◆ **Document images with source code**:
-*-*-
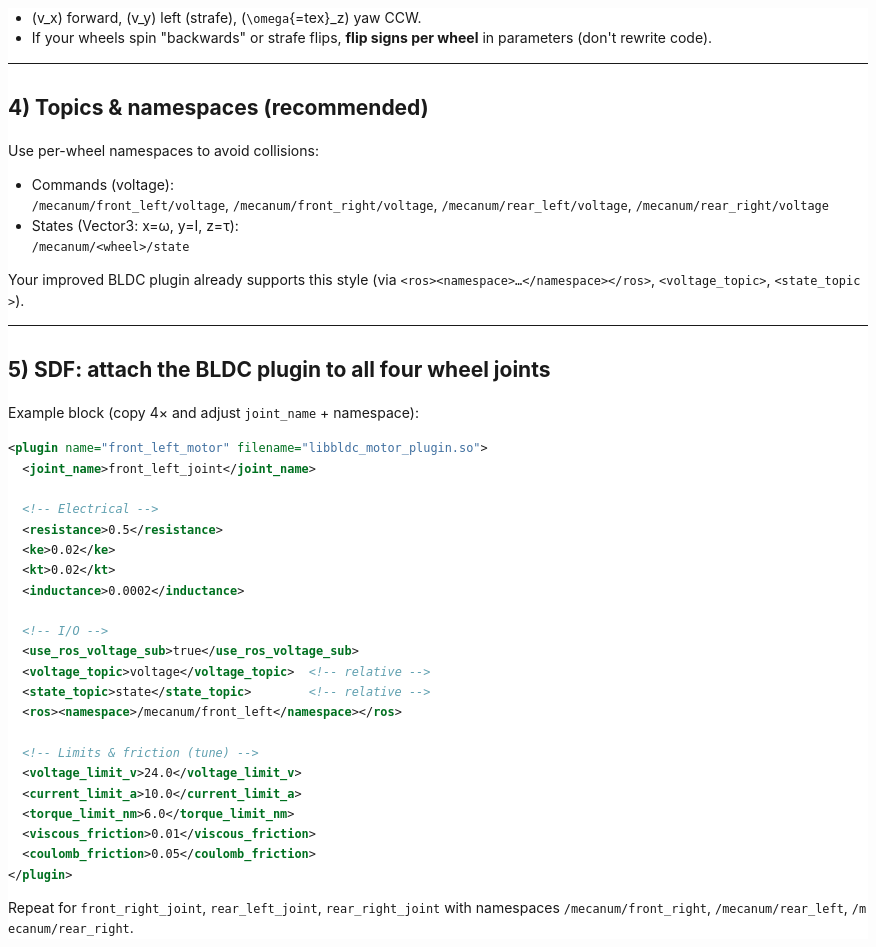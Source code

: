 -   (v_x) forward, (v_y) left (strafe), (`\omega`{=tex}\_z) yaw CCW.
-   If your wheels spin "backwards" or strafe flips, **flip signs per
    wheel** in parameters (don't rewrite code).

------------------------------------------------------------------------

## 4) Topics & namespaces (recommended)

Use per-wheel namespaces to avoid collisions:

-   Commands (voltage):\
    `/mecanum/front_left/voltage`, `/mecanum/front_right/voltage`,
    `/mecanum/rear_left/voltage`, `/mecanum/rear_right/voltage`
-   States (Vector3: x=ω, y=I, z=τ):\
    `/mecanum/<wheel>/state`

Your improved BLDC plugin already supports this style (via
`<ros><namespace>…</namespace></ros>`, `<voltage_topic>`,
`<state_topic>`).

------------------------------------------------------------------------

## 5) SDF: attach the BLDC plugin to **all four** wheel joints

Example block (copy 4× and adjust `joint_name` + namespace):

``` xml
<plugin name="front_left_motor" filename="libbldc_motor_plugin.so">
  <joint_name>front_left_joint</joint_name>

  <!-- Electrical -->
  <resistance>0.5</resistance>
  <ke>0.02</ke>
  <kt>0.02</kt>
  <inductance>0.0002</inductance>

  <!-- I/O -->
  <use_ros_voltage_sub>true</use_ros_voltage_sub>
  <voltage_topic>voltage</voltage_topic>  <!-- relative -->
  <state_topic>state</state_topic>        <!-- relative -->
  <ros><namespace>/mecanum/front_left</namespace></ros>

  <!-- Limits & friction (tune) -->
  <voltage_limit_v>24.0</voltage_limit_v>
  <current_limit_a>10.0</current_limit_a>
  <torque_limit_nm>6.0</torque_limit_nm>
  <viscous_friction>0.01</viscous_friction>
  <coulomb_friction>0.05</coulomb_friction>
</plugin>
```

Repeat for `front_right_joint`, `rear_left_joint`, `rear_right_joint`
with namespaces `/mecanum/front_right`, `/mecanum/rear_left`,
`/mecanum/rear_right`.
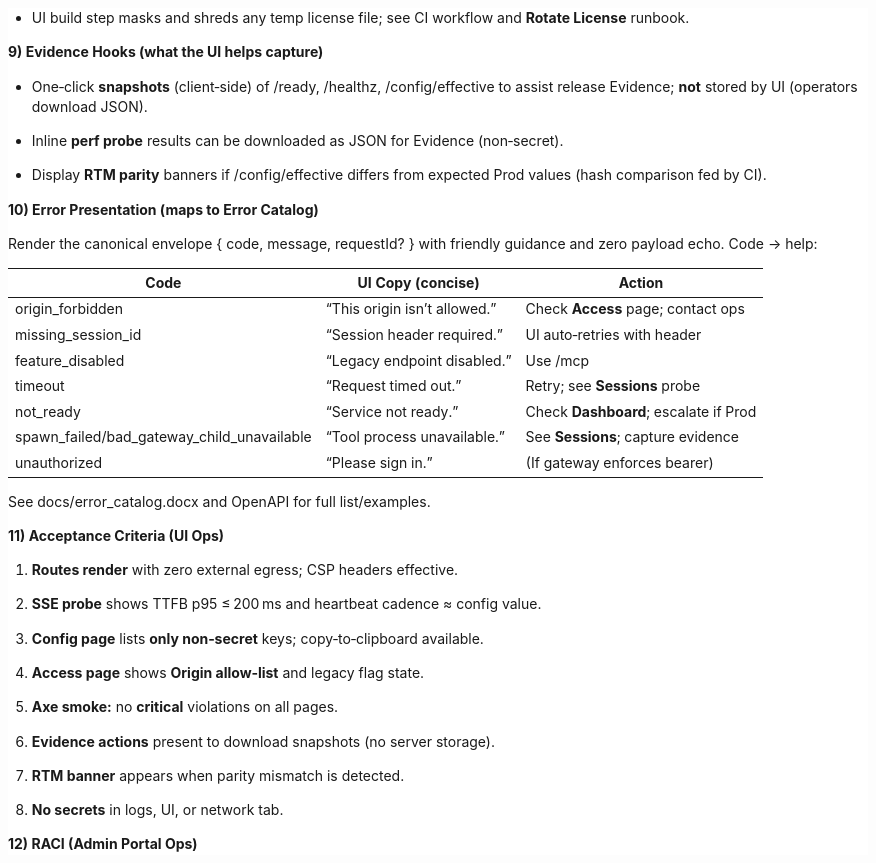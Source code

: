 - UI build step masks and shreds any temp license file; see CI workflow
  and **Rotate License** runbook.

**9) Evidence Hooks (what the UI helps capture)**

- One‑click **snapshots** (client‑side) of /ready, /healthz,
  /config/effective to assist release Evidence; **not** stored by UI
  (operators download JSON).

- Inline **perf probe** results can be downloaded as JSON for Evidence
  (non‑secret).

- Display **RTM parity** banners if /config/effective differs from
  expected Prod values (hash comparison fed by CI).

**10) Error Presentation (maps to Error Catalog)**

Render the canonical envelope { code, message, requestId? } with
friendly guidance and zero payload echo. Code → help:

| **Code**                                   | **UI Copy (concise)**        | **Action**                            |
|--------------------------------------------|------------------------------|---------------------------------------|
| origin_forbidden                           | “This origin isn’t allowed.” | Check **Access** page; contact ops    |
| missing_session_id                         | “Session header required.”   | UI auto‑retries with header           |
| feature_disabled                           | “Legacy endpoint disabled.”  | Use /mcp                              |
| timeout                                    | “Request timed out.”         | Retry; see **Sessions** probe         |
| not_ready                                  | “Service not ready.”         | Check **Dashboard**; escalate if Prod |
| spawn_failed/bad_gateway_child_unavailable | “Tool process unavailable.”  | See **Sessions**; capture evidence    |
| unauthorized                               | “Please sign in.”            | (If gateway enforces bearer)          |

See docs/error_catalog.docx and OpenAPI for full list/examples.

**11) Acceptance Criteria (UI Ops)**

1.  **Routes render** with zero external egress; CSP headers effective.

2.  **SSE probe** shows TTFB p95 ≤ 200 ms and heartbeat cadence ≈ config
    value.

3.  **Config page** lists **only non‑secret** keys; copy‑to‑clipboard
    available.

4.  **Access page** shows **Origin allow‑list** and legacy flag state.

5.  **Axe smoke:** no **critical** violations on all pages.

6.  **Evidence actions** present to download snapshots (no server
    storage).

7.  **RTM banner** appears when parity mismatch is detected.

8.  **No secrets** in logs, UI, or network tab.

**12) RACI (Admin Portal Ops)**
-*-*-
◆ **Task statement**: For the lines above, output exactly those from the line containing "UI helps capture)**" through the line containing "Retry; see **Sessions**", and skip the others.

◆ **Task answer**:
**9) Evidence Hooks (what the UI helps capture)**

- One‑click **snapshots** (client‑side) of /ready, /healthz,
  /config/effective to assist release Evidence; **not** stored by UI
  (operators download JSON).

- Inline **perf probe** results can be downloaded as JSON for Evidence
  (non‑secret).

- Display **RTM parity** banners if /config/effective differs from
  expected Prod values (hash comparison fed by CI).

**10) Error Presentation (maps to Error Catalog)**

Render the canonical envelope { code, message, requestId? } with
friendly guidance and zero payload echo. Code → help:

| **Code**                                   | **UI Copy (concise)**        | **Action**                            |
|--------------------------------------------|------------------------------|---------------------------------------|
| origin_forbidden                           | “This origin isn’t allowed.” | Check **Access** page; contact ops    |
| missing_session_id                         | “Session header required.”   | UI auto‑retries with header           |
| feature_disabled                           | “Legacy endpoint disabled.”  | Use /mcp                              |
| timeout                                    | “Request timed out.”         | Retry; see **Sessions** probe         |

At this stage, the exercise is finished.